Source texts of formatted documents
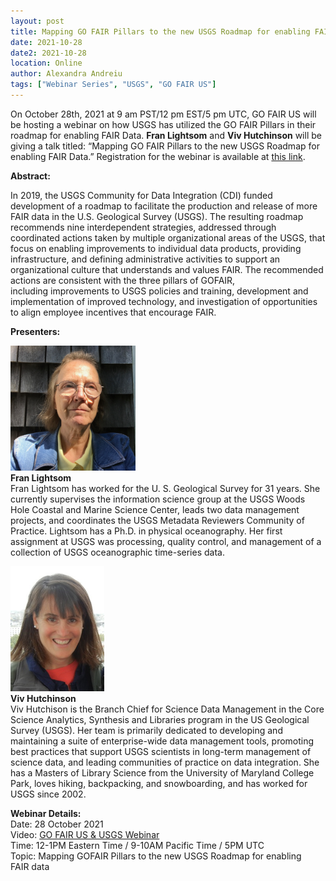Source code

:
 ```yaml
---
layout: post
title: Mapping GO FAIR Pillars to the new USGS Roadmap for enabling FAIR Data
date: 2021-10-28
date2: 2021-10-28
location: Online
author: Alexandra Andreiu
tags: ["Webinar Series", "USGS", "GO FAIR US"]
---
```


On October 28th, 2021 at 9 am PST/12 pm EST/5 pm UTC, GO FAIR US will be hosting a webinar on how USGS has utilized the GO FAIR Pillars in their roadmap for enabling FAIR Data. <b>Fran Lightsom</b> and <b>Viv Hutchinson</b> will be giving a talk titled: “Mapping GO FAIR Pillars to the new USGS Roadmap for enabling FAIR Data.” Registration for the webinar is available at <a href="https://ucsd.zoom.us/webinar/register/WN_XHebz24wRGyKUcIwP5rulA">this link</a>.

<b>Abstract:</b>

In 2019, the USGS Community for Data Integration (CDI) funded development of a roadmap to facilitate the production and release of more FAIR data in the U.S. Geological Survey (USGS). The resulting roadmap recommends nine interdependent strategies, addressed through coordinated actions taken by multiple organizational areas of the USGS, that focus on enabling improvements to individual data products, providing infrastructure, and defining administrative activities to support an organizational culture that understands and values FAIR. The recommended actions are consistent with the three pillars of GOFAIR, including improvements to USGS policies and training, development and implementation of improved technology, and investigation of opportunities to align employee incentives that encourage FAIR.  

<b>Presenters:</b>

<img src="/assets/img/Fran_Profile.jpg" height="200"/><br>
<b>Fran Lightsom</b><br>
Fran Lightsom has worked for the U. S. Geological Survey for 31 years. She currently supervises the information science group at the USGS Woods Hole Coastal and Marine Science Center, leads two data management projects, and coordinates the USGS Metadata Reviewers Community of Practice. Lightsom has a Ph.D. in physical oceanography. Her first assignment at USGS was processing, quality control, and management of a collection of USGS oceanographic time-series data.<br>

<img src="/assets/img/Viv_Profile.jpg" height="200"/><br>
<b>Viv Hutchinson</b><br> 
Viv Hutchison is the Branch Chief for Science Data Management in the Core Science Analytics, Synthesis and Libraries program in the US Geological Survey (USGS). Her team is primarily dedicated to developing and maintaining a suite of enterprise-wide data management tools, promoting best practices that support USGS scientists in long-term management of science data, and leading communities of practice on data integration. She has a Masters of Library Science from the University of Maryland College Park, loves hiking, backpacking, and snowboarding, and has worked for USGS since 2002. <br>

<b>Webinar Details:</b><br>
Date: 28 October 2021 <br>
Video: [GO FAIR US & USGS Webinar](https://youtu.be/X0Mhf60EtHs) <br>
Time: 12-1PM Eastern Time / 9-10AM Pacific Time / 5PM UTC <br>
Topic: Mapping GOFAIR Pillars to the new USGS Roadmap for enabling FAIR data  <br>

## Your instructions
Using the entries above, give back exactly the line containing "On October 28th, 2021", the line containing "<b>Abstract:</b>", and every line between them, and nothing else.

## Solution for this task
On October 28th, 2021 at 9 am PST/12 pm EST/5 pm UTC, GO FAIR US will be hosting a webinar on how USGS has utilized the GO FAIR Pillars in their roadmap for enabling FAIR Data. <b>Fran Lightsom</b> and <b>Viv Hutchinson</b> will be giving a talk titled: “Mapping GO FAIR Pillars to the new USGS Roadmap for enabling FAIR Data.” Registration for the webinar is available at <a href="https://ucsd.zoom.us/webinar/register/WN_XHebz24wRGyKUcIwP5rulA">this link</a>.

<b>Abstract:</b>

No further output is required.